Hiring new workers and developing new talent probably hasn't exactly been the top challenge window and door companies have faced over the past few years, but Chester suggests we'll have our work cut out for us as we start thinking about growing and expanding again. The Echo Boomers, Millenials, or the Net Generation–whatever you call them–think very differently than those of us from the Baby Boom and even Gen Xers. How companies select their new employees from this pool and motivate them will be critical to success.  

Are you making adjustments? Has your company made changes in its policies and procedures to appeal to those 30 and under?  That's are poll quesiton of the week, and, of course, I'd like to hear from you. Has your company had problems with its younger new hires?  Have you had successes? Is there a generational divide at your firm? Do you think are industry will have trouble attracting young talent? Post a comment below or email me.  We'd love to hear from you.

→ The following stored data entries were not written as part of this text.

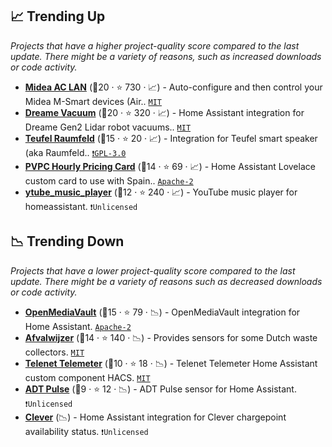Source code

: ## 📈 Trending Up

_Projects that have a higher project-quality score compared to the last update. There might be a variety of reasons, such as increased downloads or code activity._

- <b><a href="https://github.com/georgezhao2010/midea_ac_lan">Midea AC LAN</a></b> (🥇20 ·  ⭐ 730 · 📈) - Auto-configure and then control your Midea M-Smart devices (Air.. <code><a href="http://bit.ly/34MBwT8">MIT</a></code>
- <b><a href="https://github.com/Tasshack/dreame-vacuum">Dreame Vacuum</a></b> (🥇20 ·  ⭐ 320 · 📈) - Home Assistant integration for Dreame Gen2 Lidar robot vacuums.. <code><a href="http://bit.ly/34MBwT8">MIT</a></code>
- <b><a href="https://github.com/B5r1oJ0A9G/teufel_raumfeld">Teufel Raumfeld</a></b> (🥈15 ·  ⭐ 20 · 📈) - Integration for Teufel smart speaker (aka Raumfeld.. <code><a href="http://bit.ly/2M0xdwT">❗️GPL-3.0</a></code>
- <b><a href="https://github.com/danimart1991/pvpc-hourly-pricing-card">PVPC Hourly Pricing Card</a></b> (🥈14 ·  ⭐ 69 · 📈) - Home Assistant Lovelace custom card to use with Spain.. <code><a href="http://bit.ly/3nYMfla">Apache-2</a></code>
- <b><a href="https://github.com/KoljaWindeler/ytube_music_player">ytube_music_player</a></b> (🥈12 ·  ⭐ 240 · 📈) - YouTube music player for homeassistant. <code>❗Unlicensed</code>

## 📉 Trending Down

_Projects that have a lower project-quality score compared to the last update. There might be a variety of reasons such as decreased downloads or code activity._

- <b><a href="https://github.com/tomaae/homeassistant-openmediavault">OpenMediaVault</a></b> (🥈15 ·  ⭐ 79 · 📉) - OpenMediaVault integration for Home Assistant. <code><a href="http://bit.ly/3nYMfla">Apache-2</a></code>
- <b><a href="https://github.com/xirixiz/homeassistant-afvalwijzer">Afvalwijzer</a></b> (🥈14 ·  ⭐ 140 · 📉) - Provides sensors for some Dutch waste collectors. <code><a href="http://bit.ly/34MBwT8">MIT</a></code>
- <b><a href="https://github.com/myTselection/telenet_telemeter">Telenet Telemeter</a></b> (🥈10 ·  ⭐ 18 · 📉) - Telenet Telemeter Home Assistant custom component HACS. <code><a href="http://bit.ly/34MBwT8">MIT</a></code>
- <b><a href="https://github.com/rsnodgrass/hass-adtpulse">ADT Pulse</a></b> (🥉9 ·  ⭐ 12 · 📉) - ADT Pulse sensor for Home Assistant. <code>❗Unlicensed</code>
- <b><a href="{}">Clever</a></b> (📉) - Home Assistant integration for Clever chargepoint availability status. <code>❗Unlicensed</code>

Survey Results as 03/1/2011:

Has your company taken steps to appeal to 30-and-under workers?

No

  

 

76%

Yes

  

 

15%

We're looking at some changes.

  

 

9%

Taking extra steps to make a company more appealing to the under-30 crowd does not top the priority list of most poll takers this week.  No one responded to this week's Talk with any written comments either.  Perhaps it's because most window and door companies have not been a big hiring mode lately. And those that have been, I would guess, can probably be fairly choosy in today's labor market. 

I can't say I'm surprised. Talking to others who listened to Chester last week at AAMA, there was general sentiment that, yes, the younger generation is different.  They've grown up texting and sharing their lives on Facebook. How that will change them as workers is not certain, however. There was agreement that these younger workers will have a more global perspective and may require more company flexibility to retain, but there was definitely skepticism that they would be dramatically different than those entering the labor force 10 or 15 years ago. 

More than one other attendee noted that every generation thinks the next generation won't work as hard as they did.